Vedremo gli sviluppi, ma alcune cose vanno dette senza giri di parole, almeno dal nostro punto di vista. E partiamo da cosa scrive l'Eni sul suo sito: «Le fonti rinnovabili potranno costituire in maniera crescente nel futuro una risorsa irrinunciabile, sia in relazione al progressivo declino delle fonti fossili, sia per evidenti benefici ambientali derivanti dal loro uso». Eni con il proprio portafoglio di innovazione punta allo sviluppo e all'applicazione di soluzioni tecnologiche integrate di crescente efficienza e sostenibilità, favorendo un uso più razionale delle fonti fossili, una intensificazione dell'uso del gas naturale (fonte fossile a minimo contenuto in carbonio) e un maggior ricorso a fonti rinnovabili e a "zero carbonio". Eni investe nello sviluppo di tecnologie legate alle tematiche dei biocarburanti, del solare fotovoltaico e termico e della produzione di idrogeno attraverso numerose linee di ricerca e ampie collaborazioni esterne».
Proprio sui biocarburanti l'Eni a Livorno aveva un progetto che poi è andato, per volontà della stessa società, alle ortiche. Ma ci domandiamo: che cosa manca all'impianto e al territorio livornese per sviluppare tutto il resto di queste tecnologie?

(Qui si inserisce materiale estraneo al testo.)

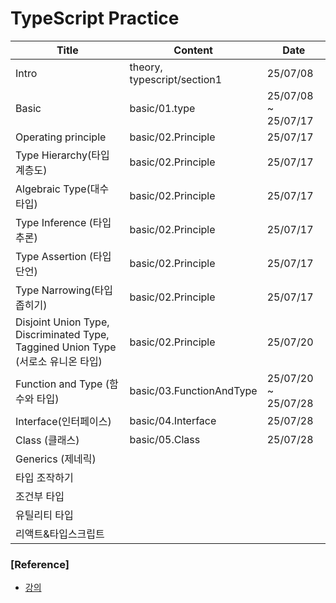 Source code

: # TypeScript Practice

| Title                                                                             | Content                     | Date                |
| --------------------------------------------------------------------------------- | --------------------------- | ------------------- |
| Intro                                                                             | theory, typescript/section1 | 25/07/08            |
| Basic                                                                             | basic/01.type               | 25/07/08 ~ 25/07/17 |
| Operating principle                                                               | basic/02.Principle          | 25/07/17            |
| Type Hierarchy(타입 계층도)                                                       | basic/02.Principle          | 25/07/17            |
| Algebraic Type(대수 타입)                                                         | basic/02.Principle          | 25/07/17            |
| Type Inference (타입 추론)                                                        | basic/02.Principle          | 25/07/17            |
| Type Assertion (타입 단언)                                                        | basic/02.Principle          | 25/07/17            |
| Type Narrowing(타입 좁히기)                                                       | basic/02.Principle          | 25/07/17            |
| Disjoint Union Type, Discriminated Type, Taggined Union Type (서로소 유니온 타입) | basic/02.Principle          | 25/07/20            |
| Function and Type (함수와 타입)                                                   | basic/03.FunctionAndType    | 25/07/20 ~ 25/07/28 |
| Interface(인터페이스)                                                             | basic/04.Interface          | 25/07/28            |
| Class (클래스)                                                                    | basic/05.Class              | 25/07/28            |
| Generics (제네릭)                                                                 |                             |                     |
| 타입 조작하기                                                                     |                             |                     |
| 조건부 타입                                                                       |                             |                     |
| 유틸리티 타입                                                                     |                             |                     |
| 리액트&타입스크립트                                                               |                             |                     |

### [Reference]

- [강의](https://www.inflearn.com/course/%ED%95%9C%EC%9E%85-%ED%81%AC%EA%B8%B0-%ED%83%80%EC%9E%85%EC%8A%A4%ED%81%AC%EB%A6%BD%ED%8A%B8?srsltid=AfmBOopAfJa6Dz1Xe4SERFU397xg8SRr7X8rxc1VUmpwblNChQSmxCnV)
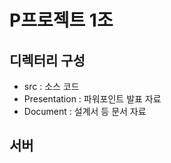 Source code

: # P프로젝트 1조

## 디렉터리 구성
- src : 소스 코드
- Presentation : 파워포인트 발표 자료
- Document : 설계서 등 문서 자료

## 서버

La strada della green economy è ormai segnata. Non ce ne è una alternativa, lo hanno capito anche gli scettici, e da quando l'ha lanciata a livello planetario Barack Obama non si parla di altro come orizzonte per l'economia mondiale e quindi anche per quella italiana. Molte aziende, ne dà notizia anche il Sole24Ore oggi in prima pagina, stanno lavorando - pur con fatica - per riconvertire le proprie produzioni e lanciarsi sulle fonti rinnovabili: perché Eni che già nel 2007 scriveva quando evidenziato prima, ha interesse a cedere lo storico impianto di Livorno invece di riconvertirlo? Il problema, come è evidente, non è solo occupazionale. La raffineria ha dato certamente lavoro per anni a centinaia di persone ma il tributo pagato dal territorio sotto il profilo ambientale è molto alto.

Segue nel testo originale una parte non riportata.